Kawai, Hidehiro <[email protected]> wrote:

> static int elf_fdpic_dump_segments(struct file *file, struct mm_struct *mm,
> - size_t *size, unsigned long *limit)
> + size_t *size, unsigned long *limit,
> + unsigned int omit_anon_shared)

Why are you passing it as an extra argument when you could just use
mm->coredump_omit_anon_shared here:

> + if (!maydump(vma, omit_anon_shared))

And here:

> + phdr.p_filesz = maydump(vma, omit_anon_shared) ? sz : 0;

Actually, I think I would just pass the mm pointer you have into maydump() and
let that dereference it here:

> + if (omit_anon_shared) {

which would then be:

if (mm->coredump_omit_anon_shared) {

Then the calls to maydump() would be:

if (!maydump(vma, mm))

and:

phdr.p_filesz = maydump(vma, current->mm) ? sz : 0;

I wouldn't worry, were I you, about the setting changing whilst it's being
used. If you are worried about that, you can probably do some locking against
that.

David

2007-02-16 15:09:33

by David Howells

[permalink] [raw]
Subject: Re: [PATCH 0/4] coredump: core dump masking support v3

Kawai, Hidehiro <[email protected]> wrote:

> To avoid the above situation we can limit the core file size by
> setrlimit(2) or ulimit(1). But this method can lose important data
> such as stack because core dumping is terminated halfway.
> So I suggest keeping shared memory segments from being dumped for
> particular processes.

A better way might be to place the shared memory segments last if that's
possible (I'm not sure ELF supports out-of-order segments).

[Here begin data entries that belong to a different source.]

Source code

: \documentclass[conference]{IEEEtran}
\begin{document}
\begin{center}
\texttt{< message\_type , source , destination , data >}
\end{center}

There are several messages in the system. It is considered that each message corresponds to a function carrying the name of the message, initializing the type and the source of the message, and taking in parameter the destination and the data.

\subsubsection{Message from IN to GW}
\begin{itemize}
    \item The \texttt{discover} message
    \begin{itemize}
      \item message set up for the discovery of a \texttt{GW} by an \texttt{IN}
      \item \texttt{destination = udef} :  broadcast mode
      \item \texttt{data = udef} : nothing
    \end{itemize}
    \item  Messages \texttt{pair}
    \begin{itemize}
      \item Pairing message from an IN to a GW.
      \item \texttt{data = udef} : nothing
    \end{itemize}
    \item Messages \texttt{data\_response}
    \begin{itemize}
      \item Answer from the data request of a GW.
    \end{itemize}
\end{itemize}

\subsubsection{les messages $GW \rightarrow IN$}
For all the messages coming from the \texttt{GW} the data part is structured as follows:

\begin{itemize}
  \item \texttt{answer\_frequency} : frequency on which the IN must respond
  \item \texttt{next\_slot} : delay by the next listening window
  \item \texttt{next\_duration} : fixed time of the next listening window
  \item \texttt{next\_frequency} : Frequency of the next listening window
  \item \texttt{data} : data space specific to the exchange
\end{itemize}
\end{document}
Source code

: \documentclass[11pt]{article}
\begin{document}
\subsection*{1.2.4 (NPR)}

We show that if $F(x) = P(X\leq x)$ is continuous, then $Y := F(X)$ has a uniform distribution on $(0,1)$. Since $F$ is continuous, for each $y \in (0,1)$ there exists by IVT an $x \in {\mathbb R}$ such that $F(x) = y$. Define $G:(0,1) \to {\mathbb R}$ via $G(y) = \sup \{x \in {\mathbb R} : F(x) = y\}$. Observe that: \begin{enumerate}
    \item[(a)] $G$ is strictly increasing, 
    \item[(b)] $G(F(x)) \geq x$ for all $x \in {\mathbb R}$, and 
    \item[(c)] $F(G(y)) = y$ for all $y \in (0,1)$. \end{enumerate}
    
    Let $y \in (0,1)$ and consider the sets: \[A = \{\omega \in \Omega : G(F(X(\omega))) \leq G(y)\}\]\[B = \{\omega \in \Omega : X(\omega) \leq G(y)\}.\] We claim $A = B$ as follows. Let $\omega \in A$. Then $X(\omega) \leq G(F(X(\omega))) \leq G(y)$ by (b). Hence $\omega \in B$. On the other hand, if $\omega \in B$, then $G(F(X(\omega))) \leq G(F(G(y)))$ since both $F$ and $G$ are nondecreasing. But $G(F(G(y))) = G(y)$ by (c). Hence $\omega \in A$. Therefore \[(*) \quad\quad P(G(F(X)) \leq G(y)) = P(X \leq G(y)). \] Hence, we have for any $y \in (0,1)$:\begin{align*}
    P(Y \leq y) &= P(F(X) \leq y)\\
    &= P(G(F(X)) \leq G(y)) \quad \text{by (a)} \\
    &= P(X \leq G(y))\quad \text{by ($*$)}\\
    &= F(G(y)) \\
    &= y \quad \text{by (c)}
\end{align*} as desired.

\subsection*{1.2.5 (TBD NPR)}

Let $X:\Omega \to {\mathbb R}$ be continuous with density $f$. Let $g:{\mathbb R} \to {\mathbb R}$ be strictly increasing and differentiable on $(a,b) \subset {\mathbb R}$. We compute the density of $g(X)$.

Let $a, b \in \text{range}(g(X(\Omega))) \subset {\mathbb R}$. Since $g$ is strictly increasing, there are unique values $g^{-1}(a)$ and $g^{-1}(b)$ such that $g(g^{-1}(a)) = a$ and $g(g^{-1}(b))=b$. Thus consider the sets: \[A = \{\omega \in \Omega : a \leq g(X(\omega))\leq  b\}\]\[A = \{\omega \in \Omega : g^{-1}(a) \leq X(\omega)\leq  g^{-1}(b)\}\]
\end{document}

> Because the shared memory attached to processes is common in them, we don't
> need to dump the shared memory every time.

So there's no guarantee that they'll be dumped at all... I'm not sure there's
any way around that, however.

David

2007-02-16 17:18:39

by Robin Holt

[permalink] [raw]
Subject: Re: [PATCH 3/4] coredump: ELF-FDPIC: enable to omit anonymous shared memory

On Fri, Feb 16, 2007 at 03:05:35PM +0000, David Howells wrote:
> Actually, I think I would just pass the mm pointer you have into maydump() and
> let that dereference it here:
>
> > + if (omit_anon_shared) {
>
> which would then be:
>
> if (mm->coredump_omit_anon_shared) {

How about:
if (vma->vm_mm->coredump_omit_anon_shared) {

Then the calls to maydump() would be unchanged:

2007-02-16 20:09:28

by David Howells

[permalink] [raw]
Subject: Re: [PATCH 3/4] coredump: ELF-FDPIC: enable to omit anonymous shared memory

Robin Holt <[email protected]> wrote:

> How about:
> if (vma->vm_mm->coredump_omit_anon_shared) {
>
> Then the calls to maydump() would be unchanged:

VMAs are a shared resource under NOMMU conditions.

David

2007-02-20 09:45:36

by Hidehiro Kawai

[permalink] [raw]
Subject: Re: [PATCH 3/4] coredump: ELF-FDPIC: enable to omit anonymous shared memory

Hi,

Thank you for your comments.

David Howells wrote:

>> static int elf_fdpic_dump_segments(struct file *file, struct mm_struct *mm,
>>- size_t *size, unsigned long *limit)
>>+ size_t *size, unsigned long *limit,
>>+ unsigned int omit_anon_shared)
>
> Why are you passing it as an extra argument when you could just use
> mm->coredump_omit_anon_shared here:
>
>>+ if (!maydump(vma, omit_anon_shared))

> I wouldn't worry, were I you, about the setting changing whilst it's being
> used. If you are worried about that, you can probably do some locking against
> that.

Core dumping is separated two phases, one is the phase of writing
headers, the other is the phase of writing memory segments. If the
coredump_omit_anon_shared setting is changed between these two phases,
a corrupted core file will be generated because the offsets written
in headers don't match their bodies. So we need to use the same
setting in both phases.

I think that locking makes codes complex and generates overhead.
So I wouldn't like to use lock as far as possible. I think passing
the flag as an extra argument is the simplest implementation to
avoid the core file corruption.

Thanks,
--
Hidehiro Kawai
Hitachi, Ltd., Systems Development Laboratory

2007-02-20 09:48:34

by Hidehiro Kawai

[permalink] [raw]
Subject: Re: [PATCH 0/4] coredump: core dump masking support v3

Hi,

David Howells wrote:

> Kawai, Hidehiro <[email protected]> wrote:
>
>>To avoid the above situation we can limit the core file size by
>>setrlimit(2) or ulimit(1). But this method can lose important data
>>such as stack because core dumping is terminated halfway.
>>So I suggest keeping shared memory segments from being dumped for
>>particular processes.
>
> A better way might be to place the shared memory segments last if that's
> possible (I'm not sure ELF supports out-of-order segments).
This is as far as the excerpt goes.